WHAT YOU ARE ASKED TO DO: What is needed here is a faithful repeat of every entry, with no character changed.
(EXERCISE DATA begins)
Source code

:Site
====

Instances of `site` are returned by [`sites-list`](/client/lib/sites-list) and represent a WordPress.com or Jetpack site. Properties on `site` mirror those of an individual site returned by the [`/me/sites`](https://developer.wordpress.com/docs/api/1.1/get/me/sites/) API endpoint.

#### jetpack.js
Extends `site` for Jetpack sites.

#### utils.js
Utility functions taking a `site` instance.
(EXERCISE DATA ends)
WORKED SOLUTION:
Source code

:Site
====

Instances of `site` are returned by [`sites-list`](/client/lib/sites-list) and represent a WordPress.com or Jetpack site. Properties on `site` mirror those of an individual site returned by the [`/me/sites`](https://developer.wordpress.com/docs/api/1.1/get/me/sites/) API endpoint.

#### jetpack.js
Extends `site` for Jetpack sites.

#### utils.js
Utility functions taking a `site` instance.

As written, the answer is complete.